Fr. Ric Anthony A. Reyes, OSA (The Freeman) - January 25, 2015 - 12:00am

CEBU, Philippines - If a local or foreign tourist gets the chance to attend the ritual of “Hubo” on a Friday a week after the Fiesta Señor, they may find interesting or the least find it weird that a simple ritual formally reintegrates the long and grandiose festival to the ordinariness of quotidian life. Interesting or weird, one can be amused to accept a seemingly “private activity” to be done in public – and mind you – a populous public comparable to the crowd of the novena days and the fiesta.

“Hubo” is a ritual of undressing-bathing-and-vesting the image of the Sto. Niño de Cebu. This is an authentic Cebuano ritual forged as a public ceremony sometime in the 1990s. Though relatively new, the rite expresses not only a long-standing devotion. It is integrating local culture and religion; an act which finds personal meaning and impact in every devotee because it does happen in their daily lives.

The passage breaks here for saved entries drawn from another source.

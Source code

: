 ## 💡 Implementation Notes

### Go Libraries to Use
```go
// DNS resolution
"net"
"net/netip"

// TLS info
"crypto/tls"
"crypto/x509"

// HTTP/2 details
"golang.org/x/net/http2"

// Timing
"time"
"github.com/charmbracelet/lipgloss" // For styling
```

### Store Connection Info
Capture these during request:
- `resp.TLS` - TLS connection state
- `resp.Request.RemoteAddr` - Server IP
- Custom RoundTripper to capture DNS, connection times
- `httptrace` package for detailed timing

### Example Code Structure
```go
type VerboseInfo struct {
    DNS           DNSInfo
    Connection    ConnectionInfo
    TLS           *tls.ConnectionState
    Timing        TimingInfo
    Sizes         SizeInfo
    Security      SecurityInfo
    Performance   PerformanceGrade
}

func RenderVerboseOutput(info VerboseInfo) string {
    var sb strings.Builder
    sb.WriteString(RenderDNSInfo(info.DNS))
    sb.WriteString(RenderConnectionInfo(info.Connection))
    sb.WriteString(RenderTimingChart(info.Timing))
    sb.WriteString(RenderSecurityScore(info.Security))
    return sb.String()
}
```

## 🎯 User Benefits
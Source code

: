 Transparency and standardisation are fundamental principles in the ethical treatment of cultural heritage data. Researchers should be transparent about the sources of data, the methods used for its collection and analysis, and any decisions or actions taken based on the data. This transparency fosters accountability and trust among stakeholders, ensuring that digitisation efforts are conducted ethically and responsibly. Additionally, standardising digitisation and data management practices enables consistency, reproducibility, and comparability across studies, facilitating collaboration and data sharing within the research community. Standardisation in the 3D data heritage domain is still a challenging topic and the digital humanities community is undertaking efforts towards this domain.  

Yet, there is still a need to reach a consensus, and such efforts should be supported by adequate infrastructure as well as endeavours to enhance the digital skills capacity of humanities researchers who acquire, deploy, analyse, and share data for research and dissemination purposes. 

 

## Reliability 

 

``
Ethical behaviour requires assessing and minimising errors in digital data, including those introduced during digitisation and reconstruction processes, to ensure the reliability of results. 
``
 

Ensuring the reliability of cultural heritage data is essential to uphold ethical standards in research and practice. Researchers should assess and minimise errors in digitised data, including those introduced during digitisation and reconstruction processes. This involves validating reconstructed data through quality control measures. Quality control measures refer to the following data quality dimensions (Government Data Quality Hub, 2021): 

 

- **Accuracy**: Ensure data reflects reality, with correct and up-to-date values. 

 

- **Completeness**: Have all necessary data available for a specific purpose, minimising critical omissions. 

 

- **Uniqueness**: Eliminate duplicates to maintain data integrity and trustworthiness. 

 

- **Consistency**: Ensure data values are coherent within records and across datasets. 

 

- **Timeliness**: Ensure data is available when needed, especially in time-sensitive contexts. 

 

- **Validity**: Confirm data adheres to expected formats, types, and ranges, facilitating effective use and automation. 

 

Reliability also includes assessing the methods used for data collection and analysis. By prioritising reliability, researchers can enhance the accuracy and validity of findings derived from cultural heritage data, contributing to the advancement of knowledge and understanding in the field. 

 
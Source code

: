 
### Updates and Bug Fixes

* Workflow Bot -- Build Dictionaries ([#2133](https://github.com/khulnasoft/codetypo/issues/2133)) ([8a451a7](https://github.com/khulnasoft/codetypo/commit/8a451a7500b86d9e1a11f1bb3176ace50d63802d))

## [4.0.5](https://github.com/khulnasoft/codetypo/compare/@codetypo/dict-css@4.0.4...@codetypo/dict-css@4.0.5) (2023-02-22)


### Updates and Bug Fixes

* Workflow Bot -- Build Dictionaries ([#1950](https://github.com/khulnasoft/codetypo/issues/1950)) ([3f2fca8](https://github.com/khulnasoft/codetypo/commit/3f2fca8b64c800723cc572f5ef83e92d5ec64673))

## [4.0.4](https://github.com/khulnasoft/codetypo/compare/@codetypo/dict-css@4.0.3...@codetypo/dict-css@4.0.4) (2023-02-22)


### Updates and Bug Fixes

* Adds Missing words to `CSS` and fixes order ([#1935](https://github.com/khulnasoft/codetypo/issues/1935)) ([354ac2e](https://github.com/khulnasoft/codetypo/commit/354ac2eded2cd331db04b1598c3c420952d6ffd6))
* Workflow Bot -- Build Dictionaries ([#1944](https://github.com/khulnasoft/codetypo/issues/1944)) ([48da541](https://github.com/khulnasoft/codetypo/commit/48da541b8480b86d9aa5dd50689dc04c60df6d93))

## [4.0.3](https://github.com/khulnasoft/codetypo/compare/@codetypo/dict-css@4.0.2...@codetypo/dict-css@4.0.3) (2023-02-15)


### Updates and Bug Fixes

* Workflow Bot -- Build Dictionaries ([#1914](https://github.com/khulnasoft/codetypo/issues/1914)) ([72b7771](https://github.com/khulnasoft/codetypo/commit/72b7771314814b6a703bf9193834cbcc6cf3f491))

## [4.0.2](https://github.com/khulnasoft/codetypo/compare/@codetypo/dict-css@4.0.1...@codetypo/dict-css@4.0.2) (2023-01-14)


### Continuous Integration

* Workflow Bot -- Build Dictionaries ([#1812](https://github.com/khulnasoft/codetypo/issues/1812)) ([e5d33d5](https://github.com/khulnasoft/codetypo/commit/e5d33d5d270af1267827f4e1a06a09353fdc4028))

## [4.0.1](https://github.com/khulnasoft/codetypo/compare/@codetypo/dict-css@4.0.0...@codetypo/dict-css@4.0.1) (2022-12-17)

The Roots of the Practice and its Development

Perhaps, the special fondness of Filipino to their little children is the main reason why the “Hubo” rite became a public spectacle. It used to be a “private” ritual as indeed it should be, because human behavior would always dictate us that we undress in private. So as the Sto. Niño whom we considered so dear and important to us. He must have a “VIP treatment.” But again, the “privacy” reason may have given to insistent public as many people truly adore the cuteness of little babies and children being taken care of by their parents. Maybe, it is also true to the Sto. Niño. While human sentiments draw us to behold the innocence of little babies in the image of the Holy Child being divested, bathed and vested, we cannot but think of the times we were taken care of by our parents. We may recall the intimate moments, when once we were bathed as little boys and girls and clothed by our parents. What a touching experience!

Digging into history books, there were stories and legends which tell us of this same attitude towards the Sto. Niño. The first recipient and “owner” of the Sto. Niño, Queen Humamay or Juana has reportedly bathed the Holy Child and changed his clothes. When the Augustinians took care of the image as its custodians, they surely took care of the image as they changed the vest on a regular basis. The Sto. Niño Museum of the Basilica del Sto. Niño possesses a large collection of the older vests of the Holy Child from the generous donations of devotees dated as early as the 17th century. This just shows that since then, the practice has been alive but however bracketed in privacy.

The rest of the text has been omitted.